Top of Given data
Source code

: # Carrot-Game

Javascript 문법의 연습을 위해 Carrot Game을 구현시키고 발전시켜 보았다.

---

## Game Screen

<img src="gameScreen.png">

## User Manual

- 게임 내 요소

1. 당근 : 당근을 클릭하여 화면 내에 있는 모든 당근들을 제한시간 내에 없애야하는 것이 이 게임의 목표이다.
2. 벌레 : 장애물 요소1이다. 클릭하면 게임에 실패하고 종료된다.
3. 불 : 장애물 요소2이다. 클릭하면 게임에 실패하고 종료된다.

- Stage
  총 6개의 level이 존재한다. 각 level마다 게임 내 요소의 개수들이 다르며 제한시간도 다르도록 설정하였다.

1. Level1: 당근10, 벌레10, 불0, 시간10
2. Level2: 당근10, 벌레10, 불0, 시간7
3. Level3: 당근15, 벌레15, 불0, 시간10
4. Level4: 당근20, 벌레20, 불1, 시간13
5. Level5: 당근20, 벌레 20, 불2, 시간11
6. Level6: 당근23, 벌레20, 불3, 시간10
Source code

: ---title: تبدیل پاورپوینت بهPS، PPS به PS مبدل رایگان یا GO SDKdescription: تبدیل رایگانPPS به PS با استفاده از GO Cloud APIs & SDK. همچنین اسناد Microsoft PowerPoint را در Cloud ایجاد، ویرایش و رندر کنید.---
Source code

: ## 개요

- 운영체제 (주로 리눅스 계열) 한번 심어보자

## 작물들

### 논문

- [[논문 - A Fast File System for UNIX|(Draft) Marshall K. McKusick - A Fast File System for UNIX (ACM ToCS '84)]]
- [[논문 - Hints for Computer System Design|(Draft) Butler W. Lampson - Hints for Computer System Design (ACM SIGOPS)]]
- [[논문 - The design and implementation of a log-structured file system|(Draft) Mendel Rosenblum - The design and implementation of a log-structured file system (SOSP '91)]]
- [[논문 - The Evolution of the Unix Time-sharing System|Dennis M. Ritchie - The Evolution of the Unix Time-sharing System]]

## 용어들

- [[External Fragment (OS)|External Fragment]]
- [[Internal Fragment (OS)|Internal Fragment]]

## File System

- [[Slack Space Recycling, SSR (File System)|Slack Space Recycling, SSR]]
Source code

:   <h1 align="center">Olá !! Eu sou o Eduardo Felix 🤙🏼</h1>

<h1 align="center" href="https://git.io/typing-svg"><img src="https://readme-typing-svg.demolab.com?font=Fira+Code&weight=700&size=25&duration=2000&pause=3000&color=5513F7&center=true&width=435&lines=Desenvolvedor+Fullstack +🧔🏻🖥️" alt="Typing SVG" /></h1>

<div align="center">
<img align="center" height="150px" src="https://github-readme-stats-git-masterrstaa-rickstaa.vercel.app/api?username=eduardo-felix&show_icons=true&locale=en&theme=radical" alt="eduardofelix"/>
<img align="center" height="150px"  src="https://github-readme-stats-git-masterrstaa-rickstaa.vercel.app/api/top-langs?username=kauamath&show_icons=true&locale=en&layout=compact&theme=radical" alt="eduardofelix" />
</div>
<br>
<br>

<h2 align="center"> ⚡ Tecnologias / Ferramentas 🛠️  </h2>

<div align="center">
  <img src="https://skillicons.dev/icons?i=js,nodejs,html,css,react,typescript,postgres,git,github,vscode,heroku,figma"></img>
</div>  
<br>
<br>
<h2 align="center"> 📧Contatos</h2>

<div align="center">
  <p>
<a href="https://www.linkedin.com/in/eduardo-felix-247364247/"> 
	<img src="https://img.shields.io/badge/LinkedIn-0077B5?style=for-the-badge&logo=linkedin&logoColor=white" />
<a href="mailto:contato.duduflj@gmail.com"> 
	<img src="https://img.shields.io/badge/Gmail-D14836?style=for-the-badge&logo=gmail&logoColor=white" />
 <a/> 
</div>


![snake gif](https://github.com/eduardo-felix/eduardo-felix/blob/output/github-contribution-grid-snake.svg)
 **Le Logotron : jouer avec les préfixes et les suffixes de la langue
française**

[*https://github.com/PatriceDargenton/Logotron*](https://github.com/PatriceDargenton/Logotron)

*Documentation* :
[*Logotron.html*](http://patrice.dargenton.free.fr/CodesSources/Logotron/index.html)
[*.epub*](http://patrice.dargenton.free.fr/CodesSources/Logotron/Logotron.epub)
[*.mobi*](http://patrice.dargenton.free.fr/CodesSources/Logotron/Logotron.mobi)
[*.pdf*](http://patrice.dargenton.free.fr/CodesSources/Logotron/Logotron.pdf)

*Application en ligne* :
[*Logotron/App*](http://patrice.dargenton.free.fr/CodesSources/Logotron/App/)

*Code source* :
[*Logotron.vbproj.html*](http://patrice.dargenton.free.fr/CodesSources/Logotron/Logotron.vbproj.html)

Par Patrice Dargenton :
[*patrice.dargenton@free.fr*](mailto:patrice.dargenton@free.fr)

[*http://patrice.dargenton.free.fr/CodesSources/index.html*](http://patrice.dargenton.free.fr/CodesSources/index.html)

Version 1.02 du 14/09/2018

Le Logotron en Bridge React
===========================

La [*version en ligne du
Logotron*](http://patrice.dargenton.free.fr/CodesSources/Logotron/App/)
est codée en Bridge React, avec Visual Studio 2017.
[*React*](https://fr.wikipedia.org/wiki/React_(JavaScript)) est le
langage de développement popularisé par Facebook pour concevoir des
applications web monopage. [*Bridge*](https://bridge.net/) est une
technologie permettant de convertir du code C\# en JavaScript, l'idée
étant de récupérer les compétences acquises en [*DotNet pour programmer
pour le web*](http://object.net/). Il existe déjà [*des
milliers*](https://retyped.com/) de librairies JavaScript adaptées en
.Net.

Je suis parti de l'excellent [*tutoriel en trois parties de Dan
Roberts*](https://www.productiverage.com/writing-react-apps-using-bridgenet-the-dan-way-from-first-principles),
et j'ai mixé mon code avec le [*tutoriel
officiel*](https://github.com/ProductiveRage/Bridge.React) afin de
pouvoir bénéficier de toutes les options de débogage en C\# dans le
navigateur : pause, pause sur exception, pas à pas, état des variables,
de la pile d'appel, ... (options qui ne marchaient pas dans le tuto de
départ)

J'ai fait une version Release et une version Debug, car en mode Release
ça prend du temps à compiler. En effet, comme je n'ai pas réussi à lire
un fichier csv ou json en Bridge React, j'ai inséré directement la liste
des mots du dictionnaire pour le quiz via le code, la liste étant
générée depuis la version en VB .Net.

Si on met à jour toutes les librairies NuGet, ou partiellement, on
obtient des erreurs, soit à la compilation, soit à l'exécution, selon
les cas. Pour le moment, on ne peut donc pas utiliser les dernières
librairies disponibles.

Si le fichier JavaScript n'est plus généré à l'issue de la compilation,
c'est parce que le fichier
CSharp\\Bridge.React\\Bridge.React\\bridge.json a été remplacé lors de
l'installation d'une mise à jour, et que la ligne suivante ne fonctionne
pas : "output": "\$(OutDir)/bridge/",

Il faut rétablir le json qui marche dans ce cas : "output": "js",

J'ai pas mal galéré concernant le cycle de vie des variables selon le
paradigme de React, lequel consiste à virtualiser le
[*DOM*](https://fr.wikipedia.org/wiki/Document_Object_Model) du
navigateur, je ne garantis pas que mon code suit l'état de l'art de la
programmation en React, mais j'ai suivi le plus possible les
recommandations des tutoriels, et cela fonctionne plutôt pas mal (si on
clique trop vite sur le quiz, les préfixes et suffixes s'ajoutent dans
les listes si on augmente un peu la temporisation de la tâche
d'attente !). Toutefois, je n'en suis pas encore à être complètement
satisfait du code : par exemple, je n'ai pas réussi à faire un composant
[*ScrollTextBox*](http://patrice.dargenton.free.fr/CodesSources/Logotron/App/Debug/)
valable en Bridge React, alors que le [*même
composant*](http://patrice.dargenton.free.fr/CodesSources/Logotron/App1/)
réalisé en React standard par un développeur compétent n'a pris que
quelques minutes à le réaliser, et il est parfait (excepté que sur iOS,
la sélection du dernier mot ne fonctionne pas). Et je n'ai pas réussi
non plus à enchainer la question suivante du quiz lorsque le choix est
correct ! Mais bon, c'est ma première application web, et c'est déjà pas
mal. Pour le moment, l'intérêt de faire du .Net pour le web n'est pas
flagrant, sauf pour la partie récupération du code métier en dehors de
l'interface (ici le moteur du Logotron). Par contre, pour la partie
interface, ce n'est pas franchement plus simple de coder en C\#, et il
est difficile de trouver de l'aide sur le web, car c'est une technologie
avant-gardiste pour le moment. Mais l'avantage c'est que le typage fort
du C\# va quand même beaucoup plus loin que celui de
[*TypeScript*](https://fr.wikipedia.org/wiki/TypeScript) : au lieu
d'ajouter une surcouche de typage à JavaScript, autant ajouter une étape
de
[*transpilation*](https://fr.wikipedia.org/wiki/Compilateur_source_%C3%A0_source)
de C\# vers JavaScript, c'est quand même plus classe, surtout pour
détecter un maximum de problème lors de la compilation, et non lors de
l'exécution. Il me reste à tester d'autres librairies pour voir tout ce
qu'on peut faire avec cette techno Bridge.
Bottom of Given data
Top of Given data
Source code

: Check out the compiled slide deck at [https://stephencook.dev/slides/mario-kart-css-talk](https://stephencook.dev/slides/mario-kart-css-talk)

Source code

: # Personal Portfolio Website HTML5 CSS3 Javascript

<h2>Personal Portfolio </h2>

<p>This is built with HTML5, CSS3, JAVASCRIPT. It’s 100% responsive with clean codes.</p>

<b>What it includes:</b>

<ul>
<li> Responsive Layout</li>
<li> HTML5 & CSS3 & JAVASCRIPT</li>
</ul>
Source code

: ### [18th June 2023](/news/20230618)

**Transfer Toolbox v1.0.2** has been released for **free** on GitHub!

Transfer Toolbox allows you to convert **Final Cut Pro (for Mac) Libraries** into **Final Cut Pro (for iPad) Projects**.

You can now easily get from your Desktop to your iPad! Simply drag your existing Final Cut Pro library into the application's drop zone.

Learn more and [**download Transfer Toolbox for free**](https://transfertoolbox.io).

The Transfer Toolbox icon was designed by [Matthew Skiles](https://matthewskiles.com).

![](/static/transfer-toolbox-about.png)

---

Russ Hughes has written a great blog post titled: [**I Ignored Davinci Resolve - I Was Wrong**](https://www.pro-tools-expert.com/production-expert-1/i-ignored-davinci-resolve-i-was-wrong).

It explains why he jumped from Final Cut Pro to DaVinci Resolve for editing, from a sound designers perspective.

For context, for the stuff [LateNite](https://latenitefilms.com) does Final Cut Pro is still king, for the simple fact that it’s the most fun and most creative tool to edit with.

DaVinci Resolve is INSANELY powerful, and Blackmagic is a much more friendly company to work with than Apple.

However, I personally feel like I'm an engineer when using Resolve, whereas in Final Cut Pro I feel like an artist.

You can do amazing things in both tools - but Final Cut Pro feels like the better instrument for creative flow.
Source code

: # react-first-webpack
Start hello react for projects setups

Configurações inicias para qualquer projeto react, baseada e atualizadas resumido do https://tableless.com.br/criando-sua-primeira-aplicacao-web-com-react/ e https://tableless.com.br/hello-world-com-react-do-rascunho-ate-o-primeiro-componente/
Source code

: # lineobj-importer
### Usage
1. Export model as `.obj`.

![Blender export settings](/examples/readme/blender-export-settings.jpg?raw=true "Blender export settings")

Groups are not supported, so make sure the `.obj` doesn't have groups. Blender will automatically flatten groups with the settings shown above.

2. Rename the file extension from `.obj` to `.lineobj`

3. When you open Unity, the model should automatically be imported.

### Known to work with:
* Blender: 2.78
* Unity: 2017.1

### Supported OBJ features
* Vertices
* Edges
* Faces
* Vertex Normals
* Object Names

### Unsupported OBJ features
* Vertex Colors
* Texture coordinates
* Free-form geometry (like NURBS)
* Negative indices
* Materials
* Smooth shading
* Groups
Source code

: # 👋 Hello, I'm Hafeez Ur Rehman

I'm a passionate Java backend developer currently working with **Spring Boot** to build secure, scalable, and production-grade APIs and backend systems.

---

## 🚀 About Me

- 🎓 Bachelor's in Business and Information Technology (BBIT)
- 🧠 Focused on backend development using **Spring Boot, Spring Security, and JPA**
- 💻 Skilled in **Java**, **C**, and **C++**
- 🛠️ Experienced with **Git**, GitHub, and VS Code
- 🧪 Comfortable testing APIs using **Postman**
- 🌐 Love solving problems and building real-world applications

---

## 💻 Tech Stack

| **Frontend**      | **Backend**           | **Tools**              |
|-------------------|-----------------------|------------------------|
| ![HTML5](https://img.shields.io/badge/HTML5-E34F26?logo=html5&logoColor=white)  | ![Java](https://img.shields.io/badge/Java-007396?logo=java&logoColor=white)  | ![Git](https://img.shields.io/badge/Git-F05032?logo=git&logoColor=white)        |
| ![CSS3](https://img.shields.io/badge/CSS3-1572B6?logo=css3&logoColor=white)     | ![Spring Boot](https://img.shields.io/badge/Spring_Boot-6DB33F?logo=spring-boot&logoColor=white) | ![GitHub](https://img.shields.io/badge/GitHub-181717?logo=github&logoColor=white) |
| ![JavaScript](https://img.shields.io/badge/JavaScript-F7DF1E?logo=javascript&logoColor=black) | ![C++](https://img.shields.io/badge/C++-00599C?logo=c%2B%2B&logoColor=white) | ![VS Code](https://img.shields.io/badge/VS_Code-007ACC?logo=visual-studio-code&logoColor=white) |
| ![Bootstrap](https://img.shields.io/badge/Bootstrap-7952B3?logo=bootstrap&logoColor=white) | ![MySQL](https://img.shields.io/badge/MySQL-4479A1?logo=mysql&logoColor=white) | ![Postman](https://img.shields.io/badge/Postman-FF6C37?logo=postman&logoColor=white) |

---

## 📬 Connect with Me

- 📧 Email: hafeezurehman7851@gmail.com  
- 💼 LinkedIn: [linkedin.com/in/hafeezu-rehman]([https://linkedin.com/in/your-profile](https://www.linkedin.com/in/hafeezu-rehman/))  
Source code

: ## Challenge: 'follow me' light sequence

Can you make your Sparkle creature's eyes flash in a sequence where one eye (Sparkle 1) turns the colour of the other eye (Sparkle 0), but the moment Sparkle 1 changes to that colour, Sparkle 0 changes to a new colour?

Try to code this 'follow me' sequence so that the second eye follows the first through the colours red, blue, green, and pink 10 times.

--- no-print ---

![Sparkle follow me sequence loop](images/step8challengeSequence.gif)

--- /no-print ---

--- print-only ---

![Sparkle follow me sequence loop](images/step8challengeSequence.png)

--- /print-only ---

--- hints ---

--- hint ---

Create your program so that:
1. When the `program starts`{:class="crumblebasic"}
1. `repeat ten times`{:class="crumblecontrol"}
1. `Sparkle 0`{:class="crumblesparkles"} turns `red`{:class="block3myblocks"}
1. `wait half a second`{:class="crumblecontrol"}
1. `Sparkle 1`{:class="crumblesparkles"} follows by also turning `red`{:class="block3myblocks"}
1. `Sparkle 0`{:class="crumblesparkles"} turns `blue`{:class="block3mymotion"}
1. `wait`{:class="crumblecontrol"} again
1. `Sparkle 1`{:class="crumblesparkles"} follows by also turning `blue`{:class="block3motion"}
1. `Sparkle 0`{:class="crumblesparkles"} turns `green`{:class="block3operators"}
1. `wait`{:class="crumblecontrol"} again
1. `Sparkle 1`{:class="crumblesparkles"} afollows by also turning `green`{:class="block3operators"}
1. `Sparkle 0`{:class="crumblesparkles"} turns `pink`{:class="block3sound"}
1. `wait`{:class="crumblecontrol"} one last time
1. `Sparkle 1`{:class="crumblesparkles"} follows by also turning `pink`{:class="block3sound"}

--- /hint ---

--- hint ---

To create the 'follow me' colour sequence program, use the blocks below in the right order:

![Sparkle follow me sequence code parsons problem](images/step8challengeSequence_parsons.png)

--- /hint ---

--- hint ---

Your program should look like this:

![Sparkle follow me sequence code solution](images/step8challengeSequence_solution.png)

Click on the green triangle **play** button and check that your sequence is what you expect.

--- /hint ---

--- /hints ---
Bottom of Given data
* Required action
Copy each line in the entries above where the word "output" shows up.

* Reply
![snake gif](https://github.com/eduardo-felix/eduardo-felix/blob/output/github-contribution-grid-snake.svg)
pas : "output": "\$(OutDir)/bridge/",
Il faut rétablir le json qui marche dans ce cas : "output": "js",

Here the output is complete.